The most direct way to improve a neural-network policy is to follow the gradient of the expected return with respect to the parameters. The trouble is that the expectation is over trajectories sampled by the policy itself: standard “differentiate the integrand” rules do not apply. The log-derivative trick is the one calculus identity that solves it, and the algorithm that falls out is REINFORCE (Williams, 1992), the foundation every policy-gradient method in the rest of the track builds on. This is the scan-it-in-five-minutes version.

  • The objective and the obstacle. J(θ) = E_(τ ~ π_θ) [R(τ)]. The expectation depends on θ through the sampling distribution, so you cannot just differentiate the integrand.
  • The log-derivative trick. ∇_θ p(x;θ) = p(x;θ) · ∇_θ log p(x;θ), so ∇_θ E[f(x)] = E[f(x) · ∇_θ log p(x;θ)]. An expectation of “thing times score” is something you can estimate from samples.
  • Applied to RL, the dynamics drop out. p(τ;θ) = ρ(s_0) · Π π_θ(a_t|s_t) · P(s_(t+1)|s_t,a_t). Taking logs and differentiating: ∇_θ log p(τ;θ) = Σ_t ∇_θ log π_θ(a_t|s_t), since the dynamics P and initial-state ρ are constants from θ’s perspective and contribute zero. This is what makes deep RL model-free.
  • The policy gradient theorem. ∇_θ J(θ) = E_(τ ~ π_θ) [R(τ) · Σ_t ∇_θ log π_θ(a_t|s_t)]. REINFORCE estimates it by sampling N trajectories and averaging.

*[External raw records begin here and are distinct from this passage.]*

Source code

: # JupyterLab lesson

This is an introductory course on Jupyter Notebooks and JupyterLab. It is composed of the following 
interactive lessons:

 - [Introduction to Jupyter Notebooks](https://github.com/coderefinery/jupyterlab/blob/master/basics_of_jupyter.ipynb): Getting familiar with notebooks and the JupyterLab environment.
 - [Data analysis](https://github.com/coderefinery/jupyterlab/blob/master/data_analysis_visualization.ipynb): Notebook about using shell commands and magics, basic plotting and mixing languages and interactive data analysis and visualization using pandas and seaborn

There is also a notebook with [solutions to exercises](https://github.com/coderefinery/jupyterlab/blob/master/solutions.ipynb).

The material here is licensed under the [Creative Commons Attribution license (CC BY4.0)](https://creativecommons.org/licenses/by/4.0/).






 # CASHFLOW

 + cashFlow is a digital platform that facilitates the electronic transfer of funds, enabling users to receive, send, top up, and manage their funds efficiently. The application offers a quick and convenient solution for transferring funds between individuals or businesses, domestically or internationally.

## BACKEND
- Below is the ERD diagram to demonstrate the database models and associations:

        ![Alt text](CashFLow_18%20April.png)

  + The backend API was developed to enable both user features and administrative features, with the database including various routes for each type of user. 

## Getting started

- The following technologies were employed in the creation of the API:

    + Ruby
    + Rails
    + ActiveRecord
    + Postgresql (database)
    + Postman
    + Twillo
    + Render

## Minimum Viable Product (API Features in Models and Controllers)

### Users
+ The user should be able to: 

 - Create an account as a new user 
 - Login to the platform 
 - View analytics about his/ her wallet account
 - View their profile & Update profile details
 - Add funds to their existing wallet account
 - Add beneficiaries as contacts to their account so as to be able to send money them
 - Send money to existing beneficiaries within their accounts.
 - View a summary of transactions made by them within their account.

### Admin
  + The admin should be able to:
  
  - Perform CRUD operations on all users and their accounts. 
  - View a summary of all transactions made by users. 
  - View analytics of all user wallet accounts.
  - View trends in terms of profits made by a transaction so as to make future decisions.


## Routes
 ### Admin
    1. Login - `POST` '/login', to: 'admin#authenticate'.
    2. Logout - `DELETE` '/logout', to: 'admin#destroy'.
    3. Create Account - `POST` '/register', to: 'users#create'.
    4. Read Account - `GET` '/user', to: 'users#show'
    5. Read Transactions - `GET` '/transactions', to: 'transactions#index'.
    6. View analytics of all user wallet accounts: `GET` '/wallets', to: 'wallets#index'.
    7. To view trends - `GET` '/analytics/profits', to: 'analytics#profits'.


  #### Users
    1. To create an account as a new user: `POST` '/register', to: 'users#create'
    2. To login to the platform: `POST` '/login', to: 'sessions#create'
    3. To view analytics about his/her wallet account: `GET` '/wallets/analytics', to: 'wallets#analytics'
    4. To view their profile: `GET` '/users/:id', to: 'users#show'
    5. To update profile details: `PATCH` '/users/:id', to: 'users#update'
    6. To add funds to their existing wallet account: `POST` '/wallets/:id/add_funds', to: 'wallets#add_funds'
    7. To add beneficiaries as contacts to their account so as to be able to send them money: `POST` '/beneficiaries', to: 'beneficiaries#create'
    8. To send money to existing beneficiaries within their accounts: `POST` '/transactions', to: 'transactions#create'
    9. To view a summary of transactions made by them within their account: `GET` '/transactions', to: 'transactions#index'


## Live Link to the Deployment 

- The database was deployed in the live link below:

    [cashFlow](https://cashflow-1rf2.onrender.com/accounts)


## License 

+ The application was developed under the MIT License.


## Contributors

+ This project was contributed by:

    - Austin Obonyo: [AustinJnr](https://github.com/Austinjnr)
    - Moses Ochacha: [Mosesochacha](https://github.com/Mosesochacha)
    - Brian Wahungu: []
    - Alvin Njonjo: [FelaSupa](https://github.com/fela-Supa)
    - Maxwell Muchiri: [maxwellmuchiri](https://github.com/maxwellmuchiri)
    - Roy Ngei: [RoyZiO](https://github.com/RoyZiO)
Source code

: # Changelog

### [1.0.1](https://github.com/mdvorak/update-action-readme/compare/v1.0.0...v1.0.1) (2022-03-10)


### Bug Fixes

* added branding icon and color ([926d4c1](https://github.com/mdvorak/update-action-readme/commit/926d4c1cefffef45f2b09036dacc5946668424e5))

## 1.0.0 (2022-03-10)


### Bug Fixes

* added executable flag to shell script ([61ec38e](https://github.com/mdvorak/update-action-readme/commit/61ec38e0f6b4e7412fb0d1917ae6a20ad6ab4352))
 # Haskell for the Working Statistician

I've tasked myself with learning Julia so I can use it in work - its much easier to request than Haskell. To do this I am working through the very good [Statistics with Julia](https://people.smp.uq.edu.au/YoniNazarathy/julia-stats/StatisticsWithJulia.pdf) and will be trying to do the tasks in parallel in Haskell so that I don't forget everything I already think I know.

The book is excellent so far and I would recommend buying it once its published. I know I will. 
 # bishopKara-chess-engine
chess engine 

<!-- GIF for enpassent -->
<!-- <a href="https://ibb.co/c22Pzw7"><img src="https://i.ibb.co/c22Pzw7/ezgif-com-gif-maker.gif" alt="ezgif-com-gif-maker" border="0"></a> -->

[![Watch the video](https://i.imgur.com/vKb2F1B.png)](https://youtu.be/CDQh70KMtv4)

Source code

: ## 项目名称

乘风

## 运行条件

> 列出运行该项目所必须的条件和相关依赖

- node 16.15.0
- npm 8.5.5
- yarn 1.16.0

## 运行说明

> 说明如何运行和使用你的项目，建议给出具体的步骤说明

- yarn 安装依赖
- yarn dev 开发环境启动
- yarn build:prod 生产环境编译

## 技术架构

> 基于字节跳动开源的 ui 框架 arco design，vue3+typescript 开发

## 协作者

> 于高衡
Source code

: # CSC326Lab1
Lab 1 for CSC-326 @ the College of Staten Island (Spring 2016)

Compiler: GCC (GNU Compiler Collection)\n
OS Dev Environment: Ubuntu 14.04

  • Two variance-reduction refinements. Rewards-to-go: replace R(τ) with G_t = Σ_(k≥t) γ^(k-t) r_k (causality). Baseline subtraction: replace G_t with G_t - b(s_t), unbiased (because E[b(s)·∇log π(a|s)] = 0) and variance-reducing when b(s) ≈ V^π(s). With b = V^π, the bracket is the advantage A^π(s, a) = Q^π(s, a) - V^π(s) from lesson 3.
  • Worked: sigmoid bandit. π_θ(a=1) = σ(θ), R(a=1)=1, R(a=2)=0. At θ=0, σ=0.5. One sampled a=1 (gradient 1-σ=0.5, α=1) gives θ_1 = 0.5, σ(0.5) ≈ 0.622. One more rewarding sample takes θ_2 = 0.878, σ ≈ 0.706. The policy locks onto the rewarding action and saturates as σ → 1.
  • Dual-path validation. Analytic E[g] = σ(θ)(1-σ(θ)) = 0.25 at θ=0. Variance 0.0625, standard deviation also 0.25, equal to the signal. A single REINFORCE sample is a 1-σ guess at the true gradient; N-sample averaging tightens it by 1/√N. On real trajectories with long horizons and sparse rewards, the variance is much worse, which is the rest of the track’s agenda.

The log-derivative trick is the calculus identity that underwrites every policy-gradient method in deep RL, from REINFORCE through actor-critic, TRPO, PPO, SAC, and the RLHF pipeline behind ChatGPT/Claude/Gemini. The dynamics-drop-out result is what makes “deep RL” possible at all: you do not need a model of the environment to improve the policy, because the only θ-dependent term in log p(τ;θ) is the policy’s own log-probability of its actions. Knowing this, you can read any modern policy-gradient paper as a layer of variance reduction on top of the same E[(...) · ∇log π] skeleton: actor-critic learns the baseline (V_φ) to compute lower-variance advantages, GAE blends bootstrapped and Monte-Carlo returns, TRPO and PPO add trust-region constraints to keep the on-policy assumption intact. The next lesson, actor-critic, takes the most natural variance-reduction step: train a value function alongside the policy and use it as the baseline, replacing REINFORCE’s high-variance Monte-Carlo returns with a lower-variance bootstrapped advantage estimate. Same gradient direction, less noise, and a much more practical training loop.